Still we climbed, meandering along a narrower trail. Moisture hung in the air and on our breath. We emerged at the top of the ridge, 1400 meters above the azure blue sea. The observatory rose like a spectre in a misty cloak.
A trail along the ridge beckoned with stony stares. We hiked the remaining distance to the platform to get the best views of the surrounding countryside.
On the observation platform were inscribed distances and names of towns visible from each direction. Rolls and waves of clouds swept over us. We waited, hoping for a clearer view, but waited in vain. Visibility was poor that morning. Disappointed, we turned back.
I noticed from my vantage point something I had missed earlier - a sky-diving platform extended down the mountain from the narrow ridge. Enveloped in wispy clouds, its end-point obscured, it gaped mysteriously at us as if in challenge.
As the clouds rolled over us, I got tantalising glimpses of that brilliantly-hued sea below in one direction; tiny hilltop towns dotted the rolling land on the other. What we could see was lovely - rock and forest and fields and villages in a cultural patchwork, a pastoral paradise.
On our way down the mountain, we stopped at a fantastic fountain to refill our water bottles with clear, cold, delicious spring water. A comical 'stone age' gentleman proudly shared his secret stash with us. The trickling spring was a merry addition to the various birds singing happily in Croatian.
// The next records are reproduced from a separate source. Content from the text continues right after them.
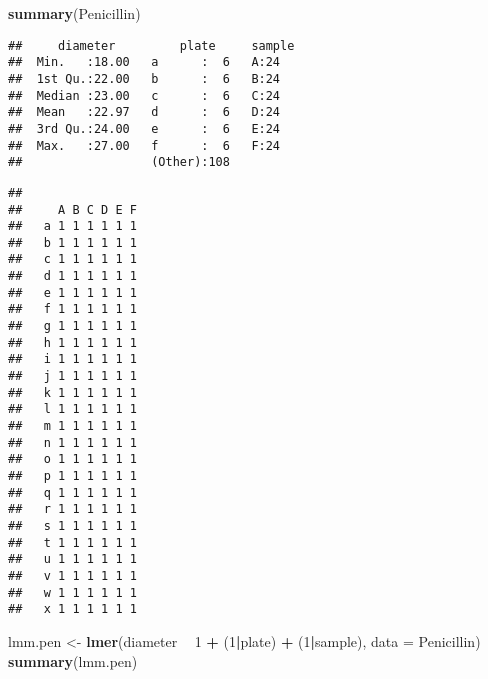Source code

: \documentclass[
]{book}
\newenvironment{Shaded}{\begin{snugshade}}{\end{snugshade}}
\newcommand{\CommentTok}[1]{\textcolor[rgb]{0.56,0.35,0.01}{\textit{#1}}}
\newcommand{\DataTypeTok}[1]{\textcolor[rgb]{0.13,0.29,0.53}{#1}}
\newcommand{\DecValTok}[1]{\textcolor[rgb]{0.00,0.00,0.81}{#1}}
\newcommand{\KeywordTok}[1]{\textcolor[rgb]{0.13,0.29,0.53}{\textbf{#1}}}
\newcommand{\NormalTok}[1]{#1}
\newcommand{\OperatorTok}[1]{\textcolor[rgb]{0.81,0.36,0.00}{\textbf{#1}}}
\newcommand{\StringTok}[1]{\textcolor[rgb]{0.31,0.60,0.02}{#1}}
\begin{document}
\begin{Shaded}
\begin{Highlighting}[]
\KeywordTok{summary}\NormalTok{(Penicillin)}
\end{Highlighting}
\end{Shaded}

\begin{verbatim}
##     diameter         plate     sample
##  Min.   :18.00   a      :  6   A:24  
##  1st Qu.:22.00   b      :  6   B:24  
##  Median :23.00   c      :  6   C:24  
##  Mean   :22.97   d      :  6   D:24  
##  3rd Qu.:24.00   e      :  6   E:24  
##  Max.   :27.00   f      :  6   F:24  
##                  (Other):108
\end{verbatim}

\begin{Shaded}
\end{Shaded}

\begin{verbatim}
##    
##     A B C D E F
##   a 1 1 1 1 1 1
##   b 1 1 1 1 1 1
##   c 1 1 1 1 1 1
##   d 1 1 1 1 1 1
##   e 1 1 1 1 1 1
##   f 1 1 1 1 1 1
##   g 1 1 1 1 1 1
##   h 1 1 1 1 1 1
##   i 1 1 1 1 1 1
##   j 1 1 1 1 1 1
##   k 1 1 1 1 1 1
##   l 1 1 1 1 1 1
##   m 1 1 1 1 1 1
##   n 1 1 1 1 1 1
##   o 1 1 1 1 1 1
##   p 1 1 1 1 1 1
##   q 1 1 1 1 1 1
##   r 1 1 1 1 1 1
##   s 1 1 1 1 1 1
##   t 1 1 1 1 1 1
##   u 1 1 1 1 1 1
##   v 1 1 1 1 1 1
##   w 1 1 1 1 1 1
##   x 1 1 1 1 1 1
\end{verbatim}

\begin{Shaded}
\begin{Highlighting}[]
\NormalTok{lmm.pen <-}\StringTok{ }\KeywordTok{lmer}\NormalTok{(diameter }\OperatorTok{~}\StringTok{ }\DecValTok{1} \OperatorTok{+}\StringTok{ }\NormalTok{(}\DecValTok{1}\OperatorTok{|}\NormalTok{plate) }\OperatorTok{+}\StringTok{ }\NormalTok{(}\DecValTok{1}\OperatorTok{|}\NormalTok{sample), }\DataTypeTok{data =}\NormalTok{ Penicillin)}
\KeywordTok{summary}\NormalTok{(lmm.pen)}
\end{Highlighting}
\end{Shaded}
\end{document}
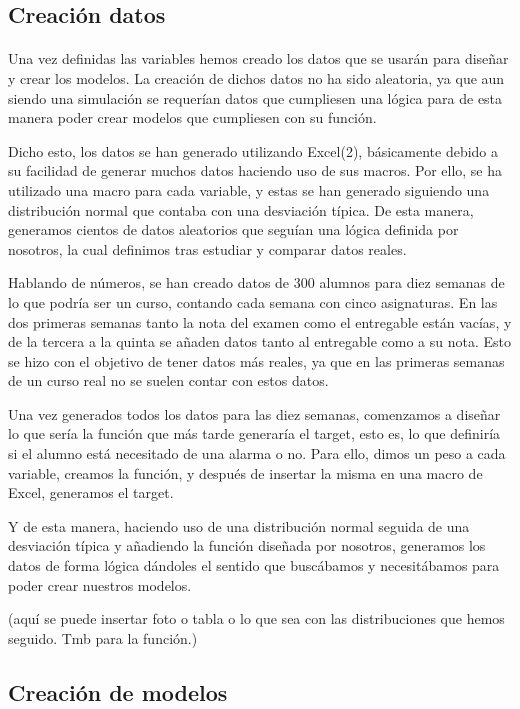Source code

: \subsection{Creación datos}
\paragraph{}
Una vez definidas las variables hemos creado los datos que se usarán
para diseñar y crear los modelos. La creación de dichos datos no ha
sido aleatoria, ya que aun siendo una simulación se requerían datos
que cumpliesen una lógica para de esta manera poder crear modelos que
cumpliesen con su función.

Dicho esto, los datos se han generado utilizando Excel(2), básicamente
debido a su facilidad de generar muchos datos haciendo uso de sus
macros. Por ello, se ha utilizado una macro para cada variable, y
estas se han generado siguiendo una distribución normal que contaba
con una desviación típica. De esta manera, generamos cientos de datos
aleatorios que seguían una lógica definida por nosotros, la cual
definimos tras estudiar y comparar datos reales.

Hablando de números, se han creado datos de 300 alumnos para diez
semanas de lo que podría ser un curso, contando cada semana con cinco
asignaturas. En las dos primeras semanas tanto la nota del examen como
el entregable están vacías, y de la tercera a la quinta se añaden
datos tanto al entregable como a su nota. Esto se hizo con el objetivo
de tener datos más reales, ya que en las primeras semanas de un curso
real no se suelen contar con estos datos.

Una vez generados todos los datos para las diez semanas, comenzamos a
diseñar lo que sería la función que más tarde generaría el target,
esto es, lo que definiría si el alumno está necesitado de una alarma o
no. Para ello, dimos un peso a cada variable, creamos la función, y
después de insertar la misma en una macro de Excel, generamos el
target.

Y de esta manera, haciendo uso de una distribución normal seguida de
una desviación típica y añadiendo la función diseñada por nosotros,
generamos los datos de forma lógica dándoles el sentido que buscábamos
y necesitábamos para poder crear nuestros modelos.

(aquí se puede insertar foto o tabla o lo que sea con las
distribuciones que hemos seguido. Tmb para la función.)


\subsection{Creación de modelos}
The mountain range in the background, the hills in playful formation, the medieval towns dotting their pinnacles, the hues and rich tones of the forests in fall splendor, made for a visual feast for a contented passenger on a casual, unhurried jaunt through that fairyland.
Of course, later that day, we got 'lost' trying to find a konoba (a family-run, locally sourced class of restaurant) rumored to exist in the hills. Ah, well - that, too, is a part of traveling! And in a foreign land with twisting roads and very un-English signs, it is indeed possible to lose one's way from time to time. But even losing one's way can be an experience in itself; I can think of many worse things than wandering about among magical Croatian hills! Looking back, the frustration fades - only the beauty of the mountain mists remains.